ASD symptoms can be very mild in one person and quite severe in another.
Individuals with severe autism conditions may have serious cognitive disability and unusual behaviour. This can include tantrums, self-injury, and aggression. Individuals with mild autism conditions, however, may seem more like they have personality differences making it challenging to form relationships.
“It was a complete shock to us and we started to look into everything we needed to do to help him be successful. It was like putting a jigsaw puzzle together.
“Once we received the diagnosis we faced the fact that Fort McMurray was not set up long-term for us to stay here forever.”
In the end, however, they decided to stay and try the services that Fort McMurray did have available.
“Being born and raised here, we didn’t know what living in other areas was like until the 2016 evacuation,” she admitted.
Turns out, evacuation was a “blessing in disguise.” Settling in Red Deer, the family was set up with supports and services not offered in Fort McMurray.

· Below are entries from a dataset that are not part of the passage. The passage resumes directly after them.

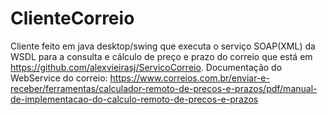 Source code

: # ClienteCorreio
Cliente feito em java desktop/swing que executa o serviço SOAP(XML) da WSDL para a consulta e cálculo de preço e prazo do correio que está em https://github.com/alexvieirasj/ServicoCorreio. Documentação do WebService do correio: https://www.correios.com.br/enviar-e-receber/ferramentas/calculador-remoto-de-precos-e-prazos/pdf/manual-de-implementacao-do-calculo-remoto-de-precos-e-prazos

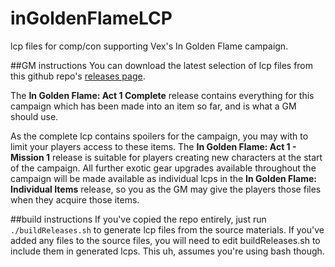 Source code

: # inGoldenFlameLCP
lcp files for comp/con supporting Vex's In Golden Flame campaign. 

##GM instructions
You can download the latest selection of lcp files from this github repo's [releases page](https://github.com/hiddenkrypt/inGoldenFlameLCP/releases). 

The **In Golden Flame: Act 1 Complete** release contains everything for this campaign which has been made into an item so far, and is what a GM should use.

As the complete lcp contains spoilers for the campaign, you may with to limit your players access to these items. The **In Golden Flame: Act 1 - Mission 1** release is suitable for players creating new characters at the start of the campaign. All further exotic gear upgrades available throughout the campaign will be made available as individual lcps in the **In Golden Flame: Individual Items** release, so you as the GM may give the players those files when they acquire those items. 

##build instructions
If you've copied the repo entirely, just run `./buildReleases.sh` to generate lcp files from the source materials. If you've added any files to the source files, you will need to edit buildReleases.sh to include them in generated lcps. This uh, assumes you're using bash though.  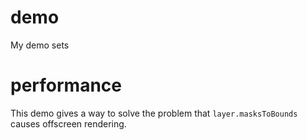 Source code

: # demo
My demo sets

# performance

This demo gives a way to solve the problem that `layer.masksToBounds` causes offscreen rendering.
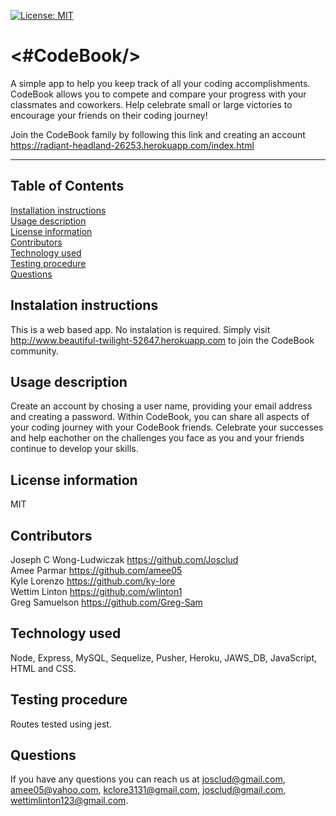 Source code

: [![License: MIT](https://img.shields.io/badge/License-MIT-yellow.svg)](https://opensource.org/licenses/MIT)
  # <#CodeBook/>
  A simple app to help you keep track of all your coding accomplishments. CodeBook allows you to compete and compare your progress with your classmates and coworkers. Help celebrate small or large victories to encourage your friends on their coding journey!

  Join the CodeBook family by following this link and creating an account https://radiant-headland-26253.herokuapp.com/index.html 
  ***
  ## Table of Contents
  [Installation instructions](#instalation-instructions)  
  [Usage description](#usage-description)  
  [License information](#license-information)  
  [Contributors](#contributors)  
  [Technology used](#technology-used)  
  [Testing procedure](#testing-procedure)  
  [Questions](#questions)  
  ## Instalation instructions
  This is a web based app.  No instalation is required.  Simply visit http://www.beautiful-twilight-52647.herokuapp.com to join the CodeBook community.  
  ## Usage description
  Create an account by chosing a user name, providing your email address and creating a password.  Within CodeBook, you can share all aspects of your coding journey with your CodeBook friends.  Celebrate your successes and help eachother on the challenges you face as you and your friends continue to develop your skills.  
  ## License information
  MIT   
  ## Contributors
  Joseph C Wong-Ludwiczak https://github.com/Josclud  
  Amee Parmar https://github.com/amee05  
  Kyle Lorenzo https://github.com/ky-lore  
  Wettim Linton https://github.com/wlinton1  
  Greg Samuelson https://github.com/Greg-Sam  
  ## Technology used
  Node, Express, MySQL, Sequelize, Pusher, Heroku, JAWS_DB, JavaScript, HTML and CSS.  
  ## Testing procedure
  Routes tested using jest.  
  ## Questions  
  If you have any questions you can reach us at josclud@gmail.com, amee05@yahoo.com, kclore3131@gmail.com, josclud@gmail.com, wettimlinton123@gmail.com.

“It was amazing the amount of support offered in Red Deer compared to Fort McMurray. I believe the supports and services offered truly helped my son gain a lot more skills then he would have had, had we not been evacuated.
“My husband and I discussed staying in Red Deer … (but) I soon realized my heart was at home with my family and friends in Fort McMurray. I needed to continue my mission and work at making my hometown the community we want for our children.”
The return to Fort McMurray heralded a new beginning which included Mardell being Instrumental in the 2017 incorporation of the autism society and its vision for the autism centre.
It’s intended the centre will be a long-term care facility supporting children and adults with autism before diagnosis with early intervention, help receiving a diagnosis, and continual supports and services throughout the lifespan of the person and family dealing with autism.
Mardell foresees the centre filling in all the missing pieces such as social skills classes, vocational training, job supports and a sensory room.
“My husband’s family is mostly in Fort Chip and Fort McKay, and people have to move to Edmonton to receive the care they need to live a decent life. It shouldn’t have to be that way. We should have the supports here for all of the RMWB and all those closer remote areas like Fort Smith and La Loche.”
The society is currently working on partnerships, connecting with families, individuals and professional to make the autism centre a reality.
“We have met with so many agencies who have the same vision as us and who would also benefit from this. We are motivated to make it happen so not only my family, but all can continue to stay in the community.”
More information on the society and its services can be found on its Facebook page and by calling 587-452-9334. The society’s office has a lending shelf so people can donate sensory items so families can try them first before they buy them.
The society has items such as a wiggle seat, body sock, weighted vest and sensory bins. It is also a Therapyware Leader and can help supply sensory items to families and professionals working with children in this region. The
Society also offers support group meetings, and hosts family and community events throughout the year.